A cover-up claim is premature when, as here, Plaintiff's action seeking redress for the underlying constitutional violations remains pending. See Karim-Panahi, 839 F.2d at 625; Rose, 814 F. Supp. at 881 ("Because the ultimate resolution of the present suit remains in doubt, [p]laintiff's cover-up claim is not ripe for judicial consideration.")

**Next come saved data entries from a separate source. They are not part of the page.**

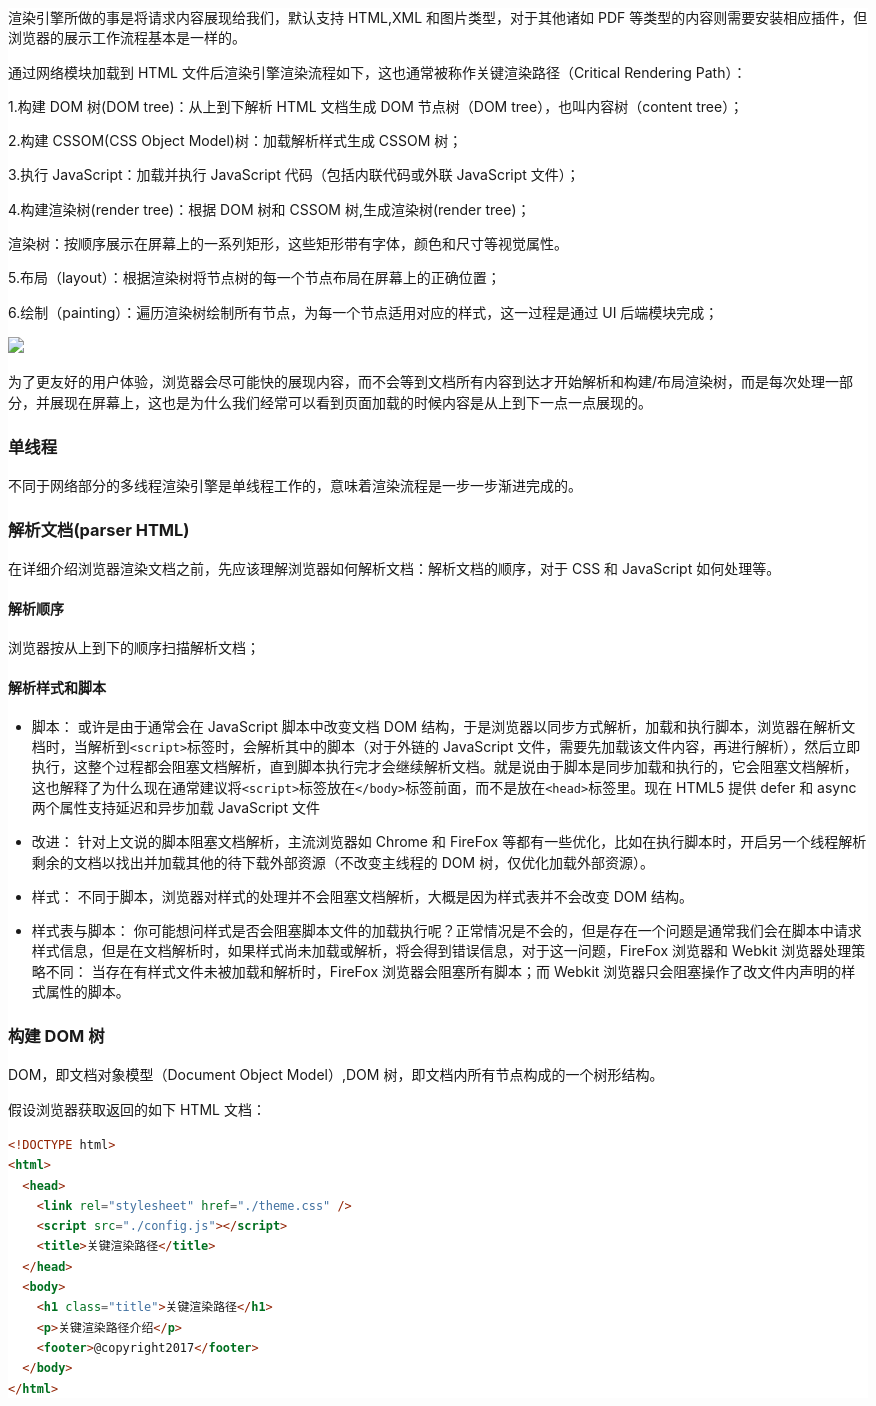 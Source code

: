 渲染引擎所做的事是将请求内容展现给我们，默认支持 HTML,XML 和图片类型，对于其他诸如 PDF 等类型的内容则需要安装相应插件，但浏览器的展示工作流程基本是一样的。

通过网络模块加载到 HTML 文件后渲染引擎渲染流程如下，这也通常被称作关键渲染路径（Critical Rendering Path）：

1.构建 DOM 树(DOM tree)：从上到下解析 HTML 文档生成 DOM 节点树（DOM tree），也叫内容树（content tree）；

2.构建 CSSOM(CSS Object Model)树：加载解析样式生成 CSSOM 树；

3.执行 JavaScript：加载并执行 JavaScript 代码（包括内联代码或外联 JavaScript 文件）；

4.构建渲染树(render tree)：根据 DOM 树和 CSSOM 树,生成渲染树(render tree)；

渲染树：按顺序展示在屏幕上的一系列矩形，这些矩形带有字体，颜色和尺寸等视觉属性。

5.布局（layout）：根据渲染树将节点树的每一个节点布局在屏幕上的正确位置；

6.绘制（painting）：遍历渲染树绘制所有节点，为每一个节点适用对应的样式，这一过程是通过 UI 后端模块完成；

![](https://liangx-gallery.oss-cn-beijing.aliyuncs.com/20180614100553238.png)

为了更友好的用户体验，浏览器会尽可能快的展现内容，而不会等到文档所有内容到达才开始解析和构建/布局渲染树，而是每次处理一部分，并展现在屏幕上，这也是为什么我们经常可以看到页面加载的时候内容是从上到下一点一点展现的。

### 单线程

不同于网络部分的多线程渲染引擎是单线程工作的，意味着渲染流程是一步一步渐进完成的。

### 解析文档(parser HTML)

在详细介绍浏览器渲染文档之前，先应该理解浏览器如何解析文档：解析文档的顺序，对于 CSS 和 JavaScript 如何处理等。

#### 解析顺序

浏览器按从上到下的顺序扫描解析文档；

#### 解析样式和脚本

- 脚本： 或许是由于通常会在 JavaScript 脚本中改变文档 DOM 结构，于是浏览器以同步方式解析，加载和执行脚本，浏览器在解析文档时，当解析到`<script>`标签时，会解析其中的脚本（对于外链的 JavaScript 文件，需要先加载该文件内容，再进行解析），然后立即执行，这整个过程都会阻塞文档解析，直到脚本执行完才会继续解析文档。就是说由于脚本是同步加载和执行的，它会阻塞文档解析，这也解释了为什么现在通常建议将`<script>`标签放在`</body>`标签前面，而不是放在`<head>`标签里。现在 HTML5 提供 defer 和 async 两个属性支持延迟和异步加载 JavaScript 文件

- 改进： 针对上文说的脚本阻塞文档解析，主流浏览器如 Chrome 和 FireFox 等都有一些优化，比如在执行脚本时，开启另一个线程解析剩余的文档以找出并加载其他的待下载外部资源（不改变主线程的 DOM 树，仅优化加载外部资源）。

- 样式： 不同于脚本，浏览器对样式的处理并不会阻塞文档解析，大概是因为样式表并不会改变 DOM 结构。

- 样式表与脚本： 你可能想问样式是否会阻塞脚本文件的加载执行呢？正常情况是不会的，但是存在一个问题是通常我们会在脚本中请求样式信息，但是在文档解析时，如果样式尚未加载或解析，将会得到错误信息，对于这一问题，FireFox 浏览器和 Webkit 浏览器处理策略不同： 当存在有样式文件未被加载和解析时，FireFox 浏览器会阻塞所有脚本；而 Webkit 浏览器只会阻塞操作了改文件内声明的样式属性的脚本。

### 构建 DOM 树

DOM，即文档对象模型（Document Object Model）,DOM 树，即文档内所有节点构成的一个树形结构。

假设浏览器获取返回的如下 HTML 文档：

```html
<!DOCTYPE html>
<html>
  <head>
    <link rel="stylesheet" href="./theme.css" />
    <script src="./config.js"></script>
    <title>关键渲染路径</title>
  </head>
  <body>
    <h1 class="title">关键渲染路径</h1>
    <p>关键渲染路径介绍</p>
    <footer>@copyright2017</footer>
  </body>
</html>
```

F. State Law Claims -- Violation of CDCR Rules and Regulations
Plaintiff alleges that defendant Carpio violated California regulations and CDCR rules in the Department Operations Manual. Violation of state tort law, state regulations, rules and policies of the CDCR, or other state law is not sufficient to state a claim for relief under § 1983. Section 1983 does not provide a cause of action for violations of state law. See Galen v. Cnty. of Los Angeles, 477 F.3d 652, 662 (9th Cir. 2007). To state a claim under § 1983, there must be a deprivation of federal constitutional or statutory rights. See Paul v. Davis, 424 U.S. 693 (1976); also see Buckley v. City of Redding, 66 F.3d 188, 190 (9th Cir. 1995); Gonzaga University v. Doe, 536 U.S. 273, 279 (2002). Although the court may exercise supplemental jurisdiction over state law claims, Plaintiff must first have a cognizable claim for relief under federal law. See 28 U.S.C. § 1367.
In this instance, the court fails to find any cognizable federal claims in the First Amended Complaint. Therefore, Plaintiff's state claims fail.
V. CONCLUSION AND RECOMMENDATIONS
For the reasons set forth above, the court finds that Plaintiff fails to state any cognizable claim against any of the Defendants in the First Amended Complaint. Therefore, the court shall recommend that this case be dismissed for failure to state a claim.
Under Rule 15(a) of the Federal Rules of Civil Procedure, "[t]he court should freely give leave to amend when justice so requires." However, the court previously granted Plaintiff leave to amend the complaint, with ample guidance by the court, and Plaintiff has now filed two complaints without stating any claims upon which relief may be granted under § 1983. The court is persuaded that Plaintiff is unable to allege any facts, based upon the circumstances he challenges, that would state a cognizable claim. "A district court may deny leave to amend when amendment would be futile." Hartmann v. CDCR, 707 F.3d 1114, 1130 (9th Cir. 2013). The court finds that the deficiencies outlined above are not capable of being cured by amendment, and therefore further leave to amend should not be granted. 28 U.S.C. § 1915(e)(2)(B)(ii); Lopez v. Smith, 203 F.3d 1122, 1127 (9th Cir. 2000). ///
Therefore, based on the foregoing, IT IS HEREBY RECOMMENDED that:
1. This case be DISMISSED, with prejudice, for failure to state a claim upon which relief may be granted under § 1983; and
2. The Clerk be directed to CLOSE this case.
These findings and recommendations will be submitted to the United States District Judge assigned to the case, pursuant to the provisions of 28 U.S.C. § 636(b)(1). Within fourteen days of the date of service of these findings and recommendations, Plaintiff may file written objections with the court. The document should be captioned "Objections to Magistrate Judge's Findings and Recommendations." Plaintiff is advised that failure to file objections within the specified time may result in waiver of the right to appeal the district court's order. Wilkerson v. Wheeler, 772 F.3d 834, 839 (9th Cir. Nov. 18, 2014) (citing Baxter v. Sullivan, 923 F.2d 1391, 1394 (9th Cir. 1991)). IT IS SO ORDERED.